Dis-lui que son père est tombé en héros sur le champ de bataille, parle-lui  de la bravoure et la vaillance des soldats et si un jour,  la mémoire des poilus fusillés pour l’exemple est réhabilitée, mais je n’y crois guère, alors seulement, et si tu le juges nécessaire,  montre-lui cette lettre.

Ne doutez jamais toutes les deux de mon honneur et de mon courage car la  France nous a trahi et  la France va nous  sacrifier.

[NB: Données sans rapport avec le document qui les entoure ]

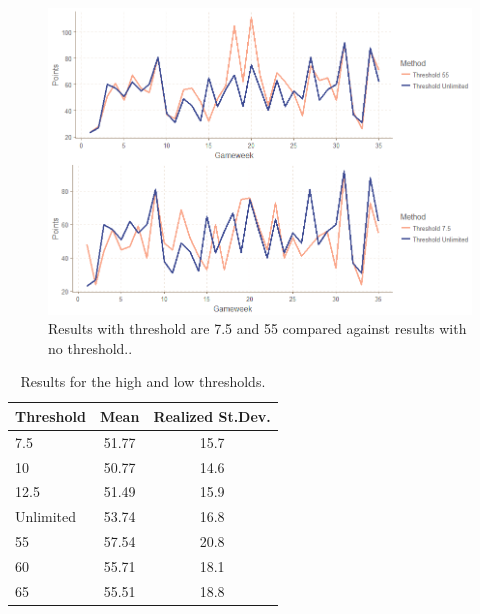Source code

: \begin{figure}[H]
    \centering
    \includegraphics[scale=0.5]{fig/chapter_7/var_threshold.png}
    \caption{Results with threshold are 7.5 and 55 compared against results with no threshold..}
\label{fig:performance_different_threshold}    
\end{figure}%
\newpar

\begin{table}[H]
\centering
\begin{tabular}{@{}lcc@{}}
\toprule
Threshold & Mean & Realized St.Dev. \\ \midrule
7.5       & 51.77 & 15.7   \\
10        & 50.77 & 14.6   \\        %
12.5      & 51.49 & 15.9   \\
Unlimited & 53.74 & 16.8   \\
55        & 57.54 & 20.8   \\
60        & 55.71 & 18.1   \\
65        & 55.51 & 18.8   \\ \bottomrule 
\end{tabular}
\caption{Results for the high and low thresholds.}
\label{tab_high_low_thresholds}
\end{table}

Promets-moi aussi  ma douce Léonie,  lorsque le temps aura  lissé ta douleur, de ne pas renoncer  à être heureuse, de continuer à sourire à la vie,  ma mort  sera ainsi  moins cruelle. Je vous souhaite à toutes les deux, mes petites femmes, tout le bonheur que vous méritez et que je ne pourrai pas vous donner. Je vous embrasse, le cœur au bord des larmes. Vos merveilleux visages, gravés dans ma mémoire, seront mon dernier réconfort  avant la fin.

 

 

Eugène ton mari qui t’aime tant

 

 

Bouleversé, les yeux embués, les mains tremblantes,  j’ai terminé la lecture de cette lettre déchirante  en l’inondant de mes larmes. La suite de l’histoire, je la connais grâce à mes discussions avec grand-mère Jeanne :

Léonie ne s’est  jamais remariée, elle a donné tout son amour, toute sa force, toute sa gaieté, tous ses rires  à sa fille et lui a construit une belle enfance évoquant avec tendresse  un père disparu dignement. 

 

 

Les années ont passé, mon arrière grand mère n’a jamais transmis cette lettre à sa fille et je ne crois pas que je le ferai. À quoi bon administrer un tel choc à une vieille dame de 94 ans ! Jeanne, grâce à sa mère,  a vécu dans le souvenir d’un père  mort en brave, là est l’essentiel et la vérité ! Et puis, comme  le mari de Léonie le craignait, l’histoire n’a toujours pas tourné définitivement la page des fusillés pour l’exemple. Je me souviens, pour en avoir débattu avec mes élèves en cours d’histoire, que  80 ans après  l’armistice,  en 1998, le Président de la république a encore jugé inopportun l’invitation faite par son premier ministre à réintégrer dans la mémoire nationale ces soldats.

Et pourtant ! Ces poilus, simples ouvriers, agriculteurs ou instituteurs comme Eugène sont bel et bien  décédés,  victimes de l’arbitraire de la justice  militaire, boucs émissaires des erreurs du haut commandement  et de  la démission des politiques.  Ce drame,  malgré quelques rares réhabilitations,  hante toujours les lieux de mémoire comme Vingré où se trouve le seul monument  aux fusillés de France.

 

 

Et soudain, comme  une évidence, comme une promesse, comme un baume sur ma tristesse ! C’est là où j’irai, sans tarder,  pour me recueillir et  honorer avec fierté et émotion la mémoire de mon  arrière grand père.